DAVID: And you deal with that so beautifully in this book, The Calvary Road. Again, it’s been out many years and still continues to be a help to people. Thank you for sharing so personally. There is a certain sense in which that transparency is a part of revival. God works with you and then you share that and He is able to work with others. I appreciate that. We’ve started out on a good footing here and that makes me very comfortable.
In the very beginning of your book you continue this theme. You use the work brokenness. You say that brokenness is always one of those first parts of revival. I need you to define what you mean by “brokenness” when you use the term.
ROY: I think it is very important to do that because it does occur, of course, in Scripture – several places – where the broken and contrite heart is spoken of. But unless we really explain what we we mean, that word could become a cliché. People could get the impression of “many tears” and “terrible experience.” It’s nothing of the sort; it is a matter of the will. Brokenness is the opposite to hardness. Hardness says “It’s your fault,” brokenness says “It’s mine.” And it’s a struggle for a man to be willing to say that, especially when he has professed so loudly that he’s right … the other fellows have got him wrong. When God wins a victory in his life he says, “Fellows, I’m the one who is wrong.” They too may be wrong, but that’s not his business. He is the one who’s wrong and very often the wrong is his reaction to their wrong. They may be wrong in their actions, but he is wrong in his reactions – his anger, his resentment, his jealousy – and nothing is gained by confessing the other fellow’s sins. It’s got to be me, and brokenness is me being willing to do that.
DAVID; You haven’t changed this message – that is what you wrote in this book many, many years ago. Is brokenness something we take care of once and for all, or does brokenness remain a constant, daily necessity?
ROY: It’s a daily necessity, as the light shows things up. The Word talks about walking in the light as He is in the light. Light is that which reveals, darkness that which hides. And when the light of God shows up something that grieves Him, something wrong in me, my business is to say, “Yes, Lord, You’re right, I’m wrong” – and that’s a daily thing. And as I do it, the blood of Jesus Christ is a daily cleansing for me.
DAVID: I think that’s wonderful. Here’s a short quote we used by permission from your book The Calvary Road as this month’s Chapel bookmark. Let me read it for you and then get you to comment on it just a little bit. Here it says: “To be broken is the beginning of revival. It is painful, it is humiliating, but it is the only way. It is being ‘Not I, but Christ,’ and a ‘C’ is a bent ‘I.’ ” What do you mean by that?

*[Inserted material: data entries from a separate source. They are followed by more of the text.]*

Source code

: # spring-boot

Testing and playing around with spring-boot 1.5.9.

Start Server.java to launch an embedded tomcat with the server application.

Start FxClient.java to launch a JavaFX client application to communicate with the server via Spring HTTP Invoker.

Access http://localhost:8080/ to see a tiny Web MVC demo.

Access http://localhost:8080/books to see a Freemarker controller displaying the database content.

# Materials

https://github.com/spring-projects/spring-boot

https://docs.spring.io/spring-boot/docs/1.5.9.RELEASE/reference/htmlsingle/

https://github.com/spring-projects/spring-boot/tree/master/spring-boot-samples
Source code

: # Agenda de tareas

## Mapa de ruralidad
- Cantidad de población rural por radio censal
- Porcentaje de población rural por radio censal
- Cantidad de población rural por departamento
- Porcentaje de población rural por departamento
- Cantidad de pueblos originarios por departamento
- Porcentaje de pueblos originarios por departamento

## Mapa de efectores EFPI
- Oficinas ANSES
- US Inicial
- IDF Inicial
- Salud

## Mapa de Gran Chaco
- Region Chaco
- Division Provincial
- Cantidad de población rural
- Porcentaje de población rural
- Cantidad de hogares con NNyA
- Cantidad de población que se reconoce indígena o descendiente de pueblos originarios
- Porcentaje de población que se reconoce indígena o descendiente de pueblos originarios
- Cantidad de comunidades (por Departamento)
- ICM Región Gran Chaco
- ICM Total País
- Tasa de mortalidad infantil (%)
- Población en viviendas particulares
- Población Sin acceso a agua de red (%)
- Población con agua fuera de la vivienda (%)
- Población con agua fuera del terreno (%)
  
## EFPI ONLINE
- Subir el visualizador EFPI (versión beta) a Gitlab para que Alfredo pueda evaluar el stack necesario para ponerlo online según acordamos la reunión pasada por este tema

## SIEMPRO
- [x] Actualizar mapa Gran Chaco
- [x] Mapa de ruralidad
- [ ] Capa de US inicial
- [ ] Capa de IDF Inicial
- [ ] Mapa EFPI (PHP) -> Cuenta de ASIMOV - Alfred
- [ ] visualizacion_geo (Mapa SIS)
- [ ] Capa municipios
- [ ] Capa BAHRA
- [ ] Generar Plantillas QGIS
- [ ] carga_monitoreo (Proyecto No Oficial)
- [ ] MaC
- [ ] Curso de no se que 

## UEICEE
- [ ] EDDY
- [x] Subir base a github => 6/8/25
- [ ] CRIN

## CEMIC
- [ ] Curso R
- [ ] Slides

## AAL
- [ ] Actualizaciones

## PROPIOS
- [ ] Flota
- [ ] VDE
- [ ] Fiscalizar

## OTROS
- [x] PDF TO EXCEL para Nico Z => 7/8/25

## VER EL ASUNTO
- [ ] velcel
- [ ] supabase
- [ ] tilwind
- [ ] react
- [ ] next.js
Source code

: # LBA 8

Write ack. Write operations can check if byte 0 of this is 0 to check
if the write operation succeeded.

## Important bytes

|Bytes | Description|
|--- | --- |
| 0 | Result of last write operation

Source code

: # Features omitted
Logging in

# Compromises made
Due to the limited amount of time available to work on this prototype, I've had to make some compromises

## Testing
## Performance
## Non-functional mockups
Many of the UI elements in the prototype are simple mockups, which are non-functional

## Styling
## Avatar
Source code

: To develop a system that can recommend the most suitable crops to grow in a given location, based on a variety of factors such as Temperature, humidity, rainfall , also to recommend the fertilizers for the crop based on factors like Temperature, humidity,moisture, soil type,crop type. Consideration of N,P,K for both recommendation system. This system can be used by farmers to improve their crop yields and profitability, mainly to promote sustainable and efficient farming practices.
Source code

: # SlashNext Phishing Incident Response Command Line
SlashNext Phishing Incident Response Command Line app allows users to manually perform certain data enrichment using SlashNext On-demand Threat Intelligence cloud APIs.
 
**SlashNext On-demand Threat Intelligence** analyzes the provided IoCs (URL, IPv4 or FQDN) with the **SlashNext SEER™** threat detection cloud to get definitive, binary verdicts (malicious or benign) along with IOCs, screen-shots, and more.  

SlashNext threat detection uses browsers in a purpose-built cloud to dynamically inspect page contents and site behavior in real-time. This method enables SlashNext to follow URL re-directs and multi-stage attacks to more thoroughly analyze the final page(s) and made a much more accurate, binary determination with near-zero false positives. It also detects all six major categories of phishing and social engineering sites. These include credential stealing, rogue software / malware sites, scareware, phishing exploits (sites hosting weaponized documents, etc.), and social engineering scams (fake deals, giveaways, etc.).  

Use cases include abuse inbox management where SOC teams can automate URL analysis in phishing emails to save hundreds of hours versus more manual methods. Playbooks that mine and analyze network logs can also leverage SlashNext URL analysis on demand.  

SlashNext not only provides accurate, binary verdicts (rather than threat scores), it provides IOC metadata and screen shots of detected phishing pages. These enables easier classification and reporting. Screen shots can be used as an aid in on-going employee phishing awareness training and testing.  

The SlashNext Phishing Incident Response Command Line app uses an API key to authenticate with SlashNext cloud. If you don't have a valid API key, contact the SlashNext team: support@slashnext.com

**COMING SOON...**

ROY: Well, this whole thought of brokenness is set against the Scriptures that speak about the stiff neck. “Be not stiff-necked” comes in one of more places in the Old Testament. And when a man is accused you can almost see his neck going stiff: “That’s not true, you’re not right.” And you know, when at last he says, “It’s all my fault,” well, you can almost see the head bowed too. These brothers who came from East Africa came with a chorus one of them had written. These are the words:
Lord, bend that proud and stiff-necked I, Help me to bow the head and die, Beholding Him on Calvary,
Who bowed His head for me.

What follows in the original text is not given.